[TASK GOAL]:
Where does "ประธานกรรมการค" occur in the listing? Copy every line that holds it.

[RECORDS PROVIDED]:

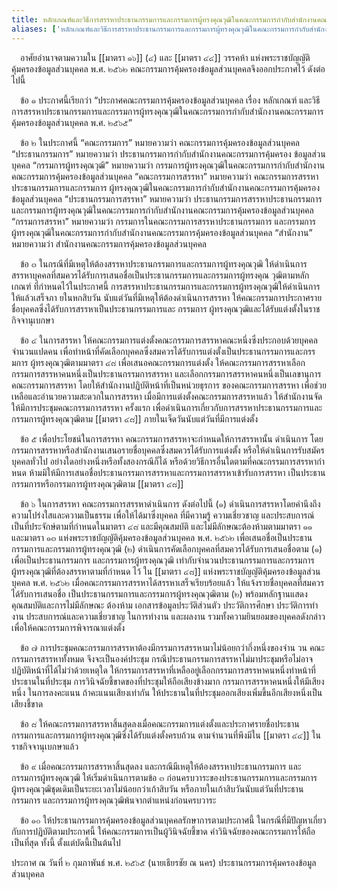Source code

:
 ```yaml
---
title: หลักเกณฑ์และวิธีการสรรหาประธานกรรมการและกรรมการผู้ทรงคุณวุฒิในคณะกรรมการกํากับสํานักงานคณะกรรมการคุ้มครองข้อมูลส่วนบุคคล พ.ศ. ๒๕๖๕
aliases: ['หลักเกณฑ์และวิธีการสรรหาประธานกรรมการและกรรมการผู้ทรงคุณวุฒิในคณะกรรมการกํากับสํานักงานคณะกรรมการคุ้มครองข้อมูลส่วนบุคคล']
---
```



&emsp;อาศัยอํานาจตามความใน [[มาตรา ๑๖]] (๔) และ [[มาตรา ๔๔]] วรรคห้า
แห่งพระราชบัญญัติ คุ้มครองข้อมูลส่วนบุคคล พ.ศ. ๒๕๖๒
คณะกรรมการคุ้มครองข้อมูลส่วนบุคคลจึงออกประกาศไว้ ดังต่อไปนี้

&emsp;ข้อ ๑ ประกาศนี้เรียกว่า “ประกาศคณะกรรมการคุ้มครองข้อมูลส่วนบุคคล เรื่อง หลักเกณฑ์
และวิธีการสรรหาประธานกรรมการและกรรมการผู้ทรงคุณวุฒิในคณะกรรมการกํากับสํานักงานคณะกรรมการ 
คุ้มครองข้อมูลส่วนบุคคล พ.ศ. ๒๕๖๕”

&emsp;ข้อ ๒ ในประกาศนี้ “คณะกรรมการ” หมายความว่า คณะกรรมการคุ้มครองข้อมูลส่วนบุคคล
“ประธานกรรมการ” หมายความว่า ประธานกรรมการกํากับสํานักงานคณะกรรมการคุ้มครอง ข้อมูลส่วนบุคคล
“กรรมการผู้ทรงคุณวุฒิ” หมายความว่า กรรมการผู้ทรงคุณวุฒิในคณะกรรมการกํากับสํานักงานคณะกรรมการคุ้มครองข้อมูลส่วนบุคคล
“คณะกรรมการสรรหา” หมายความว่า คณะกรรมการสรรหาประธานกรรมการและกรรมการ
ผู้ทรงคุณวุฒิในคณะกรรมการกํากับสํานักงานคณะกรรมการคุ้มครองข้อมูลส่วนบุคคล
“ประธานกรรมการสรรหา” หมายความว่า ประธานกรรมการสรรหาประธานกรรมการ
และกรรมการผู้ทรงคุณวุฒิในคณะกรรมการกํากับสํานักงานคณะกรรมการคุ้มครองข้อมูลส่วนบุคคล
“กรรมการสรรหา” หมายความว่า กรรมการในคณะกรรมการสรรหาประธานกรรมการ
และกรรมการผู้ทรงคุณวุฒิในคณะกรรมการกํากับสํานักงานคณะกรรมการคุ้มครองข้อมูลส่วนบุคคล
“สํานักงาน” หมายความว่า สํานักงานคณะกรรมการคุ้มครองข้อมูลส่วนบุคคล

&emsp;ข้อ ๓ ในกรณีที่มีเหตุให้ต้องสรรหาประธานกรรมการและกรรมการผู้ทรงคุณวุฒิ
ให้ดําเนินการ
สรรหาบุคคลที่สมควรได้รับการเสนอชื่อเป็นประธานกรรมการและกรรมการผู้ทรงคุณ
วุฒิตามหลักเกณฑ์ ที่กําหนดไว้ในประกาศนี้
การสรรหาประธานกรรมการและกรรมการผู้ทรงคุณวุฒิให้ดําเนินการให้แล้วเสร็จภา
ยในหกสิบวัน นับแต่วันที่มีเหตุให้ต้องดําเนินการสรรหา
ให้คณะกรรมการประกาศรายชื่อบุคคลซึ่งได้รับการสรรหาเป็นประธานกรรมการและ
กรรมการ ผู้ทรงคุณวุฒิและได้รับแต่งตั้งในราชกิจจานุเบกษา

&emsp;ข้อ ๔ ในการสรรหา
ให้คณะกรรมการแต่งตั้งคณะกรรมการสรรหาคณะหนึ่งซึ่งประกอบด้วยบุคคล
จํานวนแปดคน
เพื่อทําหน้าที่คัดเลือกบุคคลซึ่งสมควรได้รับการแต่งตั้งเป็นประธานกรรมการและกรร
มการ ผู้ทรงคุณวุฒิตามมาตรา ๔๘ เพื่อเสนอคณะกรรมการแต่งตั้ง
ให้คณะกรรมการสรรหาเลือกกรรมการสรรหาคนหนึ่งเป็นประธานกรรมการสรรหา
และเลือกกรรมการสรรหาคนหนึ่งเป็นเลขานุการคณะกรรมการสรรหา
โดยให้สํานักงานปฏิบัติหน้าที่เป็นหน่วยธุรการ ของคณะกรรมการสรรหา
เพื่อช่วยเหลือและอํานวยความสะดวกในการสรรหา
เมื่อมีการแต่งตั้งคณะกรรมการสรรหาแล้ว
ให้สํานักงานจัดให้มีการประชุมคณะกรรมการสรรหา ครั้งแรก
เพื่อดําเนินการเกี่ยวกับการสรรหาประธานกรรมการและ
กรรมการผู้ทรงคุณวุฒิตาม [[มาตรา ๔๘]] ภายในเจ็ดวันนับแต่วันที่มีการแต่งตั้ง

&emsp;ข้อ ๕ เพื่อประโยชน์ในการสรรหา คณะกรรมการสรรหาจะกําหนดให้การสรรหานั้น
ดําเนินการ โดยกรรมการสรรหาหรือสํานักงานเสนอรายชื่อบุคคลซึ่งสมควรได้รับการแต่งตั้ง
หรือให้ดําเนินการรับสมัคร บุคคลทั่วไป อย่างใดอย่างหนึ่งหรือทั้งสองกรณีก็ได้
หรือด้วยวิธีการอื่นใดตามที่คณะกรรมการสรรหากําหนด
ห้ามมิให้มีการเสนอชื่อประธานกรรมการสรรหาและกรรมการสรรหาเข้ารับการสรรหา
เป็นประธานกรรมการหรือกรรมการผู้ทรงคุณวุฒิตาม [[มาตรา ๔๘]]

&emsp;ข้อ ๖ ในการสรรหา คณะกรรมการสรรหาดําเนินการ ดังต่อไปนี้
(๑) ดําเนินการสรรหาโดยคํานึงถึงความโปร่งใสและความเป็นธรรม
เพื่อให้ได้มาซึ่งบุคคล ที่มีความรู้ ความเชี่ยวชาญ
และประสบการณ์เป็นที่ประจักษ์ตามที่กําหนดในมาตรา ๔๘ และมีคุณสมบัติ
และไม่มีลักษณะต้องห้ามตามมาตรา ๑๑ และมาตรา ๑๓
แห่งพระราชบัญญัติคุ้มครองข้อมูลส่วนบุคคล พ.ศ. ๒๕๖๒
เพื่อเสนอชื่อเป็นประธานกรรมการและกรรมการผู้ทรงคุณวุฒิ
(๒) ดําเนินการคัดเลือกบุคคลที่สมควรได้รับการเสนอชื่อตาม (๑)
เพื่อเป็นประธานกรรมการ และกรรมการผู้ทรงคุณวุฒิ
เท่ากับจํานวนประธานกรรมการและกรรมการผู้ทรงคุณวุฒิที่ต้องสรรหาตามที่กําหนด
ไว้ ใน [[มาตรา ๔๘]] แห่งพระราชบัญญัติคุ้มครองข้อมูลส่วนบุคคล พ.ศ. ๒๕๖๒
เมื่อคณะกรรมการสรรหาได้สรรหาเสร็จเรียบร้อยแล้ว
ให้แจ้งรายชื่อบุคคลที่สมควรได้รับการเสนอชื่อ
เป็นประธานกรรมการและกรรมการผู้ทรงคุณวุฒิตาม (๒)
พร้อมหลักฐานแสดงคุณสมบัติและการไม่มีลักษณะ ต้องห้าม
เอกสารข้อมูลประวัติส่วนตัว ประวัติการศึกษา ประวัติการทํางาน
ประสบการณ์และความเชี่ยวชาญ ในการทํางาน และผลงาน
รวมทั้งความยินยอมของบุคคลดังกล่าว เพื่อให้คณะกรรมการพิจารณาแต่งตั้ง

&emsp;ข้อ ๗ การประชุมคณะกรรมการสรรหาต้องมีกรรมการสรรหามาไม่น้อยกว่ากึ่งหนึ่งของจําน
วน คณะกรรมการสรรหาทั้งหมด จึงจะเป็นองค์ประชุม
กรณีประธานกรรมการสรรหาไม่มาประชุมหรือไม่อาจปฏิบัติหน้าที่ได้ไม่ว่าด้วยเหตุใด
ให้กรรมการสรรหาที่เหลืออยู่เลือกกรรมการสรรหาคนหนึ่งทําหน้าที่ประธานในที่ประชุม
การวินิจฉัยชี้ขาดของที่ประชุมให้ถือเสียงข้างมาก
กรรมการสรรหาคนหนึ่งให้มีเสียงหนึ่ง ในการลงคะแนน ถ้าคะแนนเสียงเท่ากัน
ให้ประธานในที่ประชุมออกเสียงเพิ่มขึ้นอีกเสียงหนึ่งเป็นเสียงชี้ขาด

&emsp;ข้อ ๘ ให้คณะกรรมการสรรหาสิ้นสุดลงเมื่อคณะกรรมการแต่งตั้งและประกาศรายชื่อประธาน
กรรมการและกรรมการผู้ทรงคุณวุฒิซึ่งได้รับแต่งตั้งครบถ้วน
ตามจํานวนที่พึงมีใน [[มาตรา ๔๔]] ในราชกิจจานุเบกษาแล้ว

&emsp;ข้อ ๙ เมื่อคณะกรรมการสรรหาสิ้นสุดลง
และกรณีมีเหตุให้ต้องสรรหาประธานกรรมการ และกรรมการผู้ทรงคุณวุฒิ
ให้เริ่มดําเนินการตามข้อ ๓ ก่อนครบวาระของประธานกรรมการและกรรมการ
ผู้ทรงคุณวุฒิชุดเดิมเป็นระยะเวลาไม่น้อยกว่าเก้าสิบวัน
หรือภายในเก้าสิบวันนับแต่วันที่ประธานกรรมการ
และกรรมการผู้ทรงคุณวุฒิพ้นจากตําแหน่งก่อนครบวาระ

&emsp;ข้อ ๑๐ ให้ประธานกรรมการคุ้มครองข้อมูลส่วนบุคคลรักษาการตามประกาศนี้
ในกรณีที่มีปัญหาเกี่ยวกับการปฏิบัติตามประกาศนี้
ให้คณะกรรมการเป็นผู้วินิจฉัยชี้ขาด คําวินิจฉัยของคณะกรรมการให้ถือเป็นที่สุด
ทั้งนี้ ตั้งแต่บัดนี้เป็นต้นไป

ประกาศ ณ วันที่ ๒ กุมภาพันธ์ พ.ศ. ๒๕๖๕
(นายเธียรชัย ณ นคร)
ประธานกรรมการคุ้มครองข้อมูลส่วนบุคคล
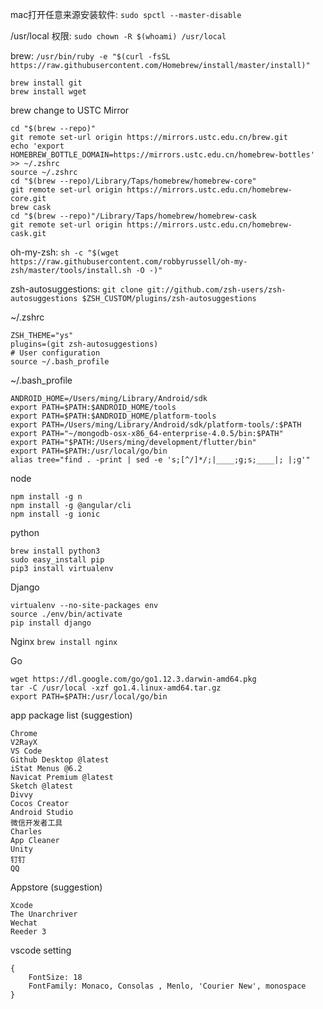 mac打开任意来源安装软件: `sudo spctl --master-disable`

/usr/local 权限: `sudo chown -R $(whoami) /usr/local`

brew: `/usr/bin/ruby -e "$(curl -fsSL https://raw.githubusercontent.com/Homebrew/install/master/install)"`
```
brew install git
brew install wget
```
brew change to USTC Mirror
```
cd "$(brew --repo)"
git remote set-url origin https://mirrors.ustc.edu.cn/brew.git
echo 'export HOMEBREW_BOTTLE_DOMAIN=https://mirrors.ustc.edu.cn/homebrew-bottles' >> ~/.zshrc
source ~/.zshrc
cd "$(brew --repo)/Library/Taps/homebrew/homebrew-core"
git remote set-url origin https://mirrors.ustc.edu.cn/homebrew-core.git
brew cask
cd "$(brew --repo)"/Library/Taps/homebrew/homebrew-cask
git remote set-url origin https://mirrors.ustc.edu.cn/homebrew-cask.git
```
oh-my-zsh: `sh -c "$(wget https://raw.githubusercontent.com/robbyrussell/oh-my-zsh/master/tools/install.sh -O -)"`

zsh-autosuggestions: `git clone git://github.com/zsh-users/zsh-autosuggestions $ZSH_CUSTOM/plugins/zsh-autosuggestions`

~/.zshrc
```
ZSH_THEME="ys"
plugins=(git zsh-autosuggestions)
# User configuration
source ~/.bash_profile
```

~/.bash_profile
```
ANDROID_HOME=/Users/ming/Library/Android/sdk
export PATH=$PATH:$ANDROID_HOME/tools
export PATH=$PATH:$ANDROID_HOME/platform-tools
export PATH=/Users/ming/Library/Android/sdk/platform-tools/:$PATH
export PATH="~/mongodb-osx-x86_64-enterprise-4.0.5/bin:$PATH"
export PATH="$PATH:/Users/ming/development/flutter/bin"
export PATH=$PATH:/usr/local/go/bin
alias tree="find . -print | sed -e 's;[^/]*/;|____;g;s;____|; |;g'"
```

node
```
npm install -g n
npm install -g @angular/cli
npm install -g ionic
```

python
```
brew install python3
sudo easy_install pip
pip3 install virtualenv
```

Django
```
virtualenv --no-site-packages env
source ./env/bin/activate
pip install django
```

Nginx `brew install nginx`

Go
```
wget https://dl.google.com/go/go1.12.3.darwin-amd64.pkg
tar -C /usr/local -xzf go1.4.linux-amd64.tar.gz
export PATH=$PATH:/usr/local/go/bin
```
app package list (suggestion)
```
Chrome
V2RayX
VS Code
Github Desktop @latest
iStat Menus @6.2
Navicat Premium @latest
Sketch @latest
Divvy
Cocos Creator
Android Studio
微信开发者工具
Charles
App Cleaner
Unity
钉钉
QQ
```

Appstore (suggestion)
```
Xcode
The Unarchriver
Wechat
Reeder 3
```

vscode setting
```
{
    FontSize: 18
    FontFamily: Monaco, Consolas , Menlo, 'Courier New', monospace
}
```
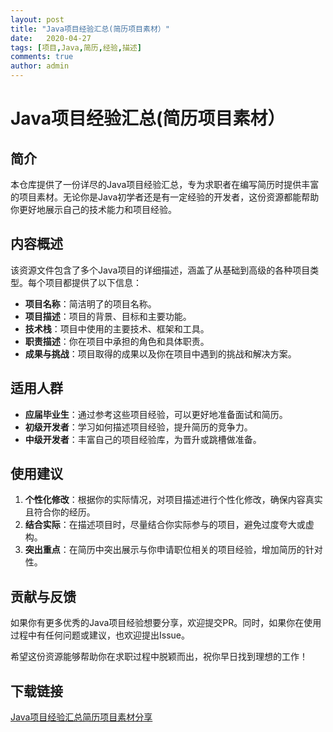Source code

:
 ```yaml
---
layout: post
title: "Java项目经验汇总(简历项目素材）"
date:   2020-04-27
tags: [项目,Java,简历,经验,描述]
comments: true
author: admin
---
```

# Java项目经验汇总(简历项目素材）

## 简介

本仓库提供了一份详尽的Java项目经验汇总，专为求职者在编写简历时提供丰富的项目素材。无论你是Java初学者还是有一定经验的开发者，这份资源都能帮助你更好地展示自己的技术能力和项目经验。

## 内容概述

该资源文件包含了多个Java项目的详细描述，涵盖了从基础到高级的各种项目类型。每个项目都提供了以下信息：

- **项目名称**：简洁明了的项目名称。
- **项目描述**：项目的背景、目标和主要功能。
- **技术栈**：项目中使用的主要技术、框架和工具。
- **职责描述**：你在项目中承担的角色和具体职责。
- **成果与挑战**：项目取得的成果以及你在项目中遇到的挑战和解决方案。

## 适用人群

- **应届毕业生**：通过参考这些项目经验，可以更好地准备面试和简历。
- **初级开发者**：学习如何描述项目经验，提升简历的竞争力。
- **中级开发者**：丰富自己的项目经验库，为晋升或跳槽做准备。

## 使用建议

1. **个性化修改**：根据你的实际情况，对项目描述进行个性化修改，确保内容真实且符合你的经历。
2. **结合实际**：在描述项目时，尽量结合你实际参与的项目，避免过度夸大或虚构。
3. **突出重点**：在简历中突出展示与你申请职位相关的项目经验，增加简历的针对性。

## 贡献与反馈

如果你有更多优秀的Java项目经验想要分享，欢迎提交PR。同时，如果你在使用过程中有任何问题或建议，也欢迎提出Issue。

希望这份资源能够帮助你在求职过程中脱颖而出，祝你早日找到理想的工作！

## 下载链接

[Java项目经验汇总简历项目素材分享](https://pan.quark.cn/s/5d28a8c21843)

[RESPONSE]:
&emsp;ข้อ ๑๐ ให้ประธานกรรมการคุ้มครองข้อมูลส่วนบุคคลรักษาการตามประกาศนี้
ประธานกรรมการคุ้มครองข้อมูลส่วนบุคคล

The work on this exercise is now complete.